The Aquaman star says he has no interest in a PG-13 spin-off, framing the rating as the price of his commitment to DC's new mythology
Jun Satō

The Gunn-Safran DC Universe has marketed itself as a clean-slate mythology, but its first real stress test may be a matter of tone rather than canon — how far the rebuilt franchise will let a marquee star push past the four-quadrant comfort zone. Jason Momoa, folded back into the universe not as the waterlogged king he once played but as the chaos-loving intergalactic mercenary Lobo, has turned that question into an ultimatum: an R rating, or nothing.
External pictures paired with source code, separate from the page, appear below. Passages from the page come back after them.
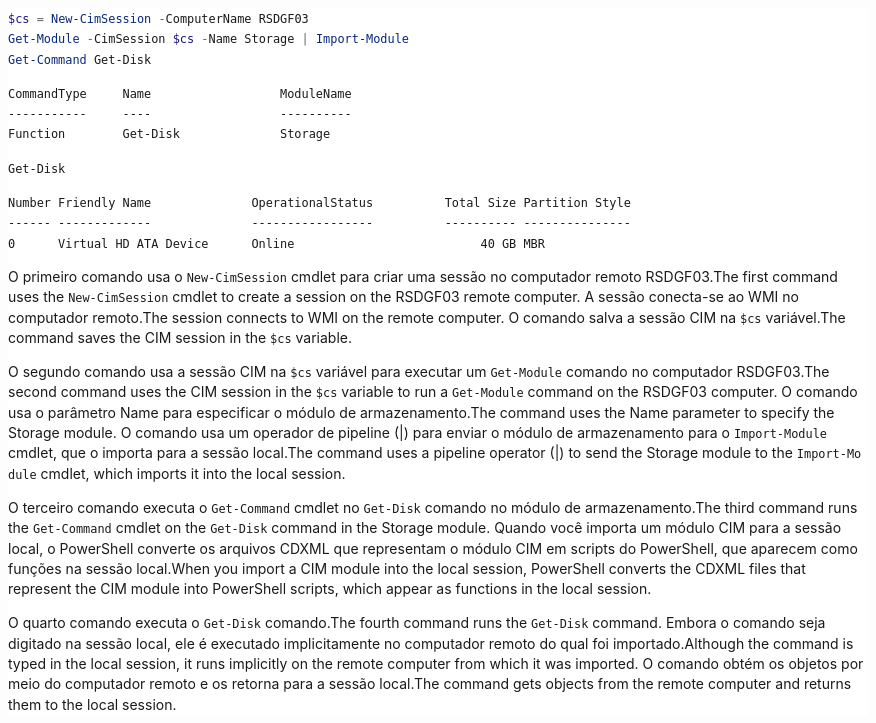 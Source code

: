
 ```powershell
$cs = New-CimSession -ComputerName RSDGF03
Get-Module -CimSession $cs -Name Storage | Import-Module
Get-Command Get-Disk
```

```Output
CommandType     Name                  ModuleName
-----------     ----                  ----------
Function        Get-Disk              Storage
```

```powershell
Get-Disk
```

```Output
Number Friendly Name              OperationalStatus          Total Size Partition Style
------ -------------              -----------------          ---------- ---------------
0      Virtual HD ATA Device      Online                          40 GB MBR
```

<span data-ttu-id="0b9ab-184">O primeiro comando usa o `New-CimSession` cmdlet para criar uma sessão no computador remoto RSDGF03.</span><span class="sxs-lookup"><span data-stu-id="0b9ab-184">The first command uses the `New-CimSession` cmdlet to create a session on the RSDGF03 remote computer.</span></span> <span data-ttu-id="0b9ab-185">A sessão conecta-se ao WMI no computador remoto.</span><span class="sxs-lookup"><span data-stu-id="0b9ab-185">The session connects to WMI on the remote computer.</span></span> <span data-ttu-id="0b9ab-186">O comando salva a sessão CIM na `$cs` variável.</span><span class="sxs-lookup"><span data-stu-id="0b9ab-186">The command saves the CIM session in the `$cs` variable.</span></span>

<span data-ttu-id="0b9ab-187">O segundo comando usa a sessão CIM na `$cs` variável para executar um `Get-Module` comando no computador RSDGF03.</span><span class="sxs-lookup"><span data-stu-id="0b9ab-187">The second command uses the CIM session in the `$cs` variable to run a `Get-Module` command on the RSDGF03 computer.</span></span> <span data-ttu-id="0b9ab-188">O comando usa o parâmetro Name para especificar o módulo de armazenamento.</span><span class="sxs-lookup"><span data-stu-id="0b9ab-188">The command uses the Name parameter to specify the Storage module.</span></span> <span data-ttu-id="0b9ab-189">O comando usa um operador de pipeline (|) para enviar o módulo de armazenamento para o `Import-Module` cmdlet, que o importa para a sessão local.</span><span class="sxs-lookup"><span data-stu-id="0b9ab-189">The command uses a pipeline operator (|) to send the Storage module to the `Import-Module` cmdlet, which imports it into the local session.</span></span>

<span data-ttu-id="0b9ab-190">O terceiro comando executa o `Get-Command` cmdlet no `Get-Disk` comando no módulo de armazenamento.</span><span class="sxs-lookup"><span data-stu-id="0b9ab-190">The third command runs the `Get-Command` cmdlet on the `Get-Disk` command in the Storage module.</span></span>
<span data-ttu-id="0b9ab-191">Quando você importa um módulo CIM para a sessão local, o PowerShell converte os arquivos CDXML que representam o módulo CIM em scripts do PowerShell, que aparecem como funções na sessão local.</span><span class="sxs-lookup"><span data-stu-id="0b9ab-191">When you import a CIM module into the local session, PowerShell converts the CDXML files that represent the CIM module into PowerShell scripts, which appear as functions in the local session.</span></span>

<span data-ttu-id="0b9ab-192">O quarto comando executa o `Get-Disk` comando.</span><span class="sxs-lookup"><span data-stu-id="0b9ab-192">The fourth command runs the `Get-Disk` command.</span></span> <span data-ttu-id="0b9ab-193">Embora o comando seja digitado na sessão local, ele é executado implicitamente no computador remoto do qual foi importado.</span><span class="sxs-lookup"><span data-stu-id="0b9ab-193">Although the command is typed in the local session, it runs implicitly on the remote computer from which it was imported.</span></span> <span data-ttu-id="0b9ab-194">O comando obtém os objetos por meio do computador remoto e os retorna para a sessão local.</span><span class="sxs-lookup"><span data-stu-id="0b9ab-194">The command gets objects from the remote computer and returns them to the local session.</span></span>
Momoa has said he has “no interest” in a PG-13 version of the character, insisting he will not make the movie “unless it’s rated R.” As Deadline reported, the actor has already carried that condition straight to DC Studios co-chiefs James Gunn and Peter Safran, turning a press-tour soundbite into a negotiating position. A standalone Lobo film has not been greenlit; what exists is a star planting a flag before any deal is drawn up.

The posture reads as a deliberate break from Momoa’s first DC life. As Arthur Curry he anchored a billion-dollar Aquaman franchise engineered for the widest possible audience; as Lobo he is betting on the opposite register — a foul-mouthed, hyper-violent bounty hunter whose comic-book appeal is inseparable from his excess. An R rating is less a marketing wrinkle than a fidelity test, the line between a sanded-down cameo and the character readers actually recognize.

It also probes how far the new regime is willing to go. Gunn and Safran have let the mature register breathe on television, where the Peacemaker series leaned hard into its TV-MA license, but a theatrical, R-rated tentpole is a costlier wager — trading audience size for credibility. Momoa is effectively asking the architects of the DCU to decide, this early in its life, whether the cinematic side has room for the same edge.

For now the leverage rests on a smaller stage. Momoa’s Lobo is introduced in Supergirl: Woman of Tomorrow, adapted from Tom King’s 2022 comic and led by Milly Alcock as Kara Zor-El, which opens in theaters and IMAX on June 26.

Whether that introduction grows into a franchise may come down to a single letter on a ratings certificate — and a star who says he would rather walk away than soften it.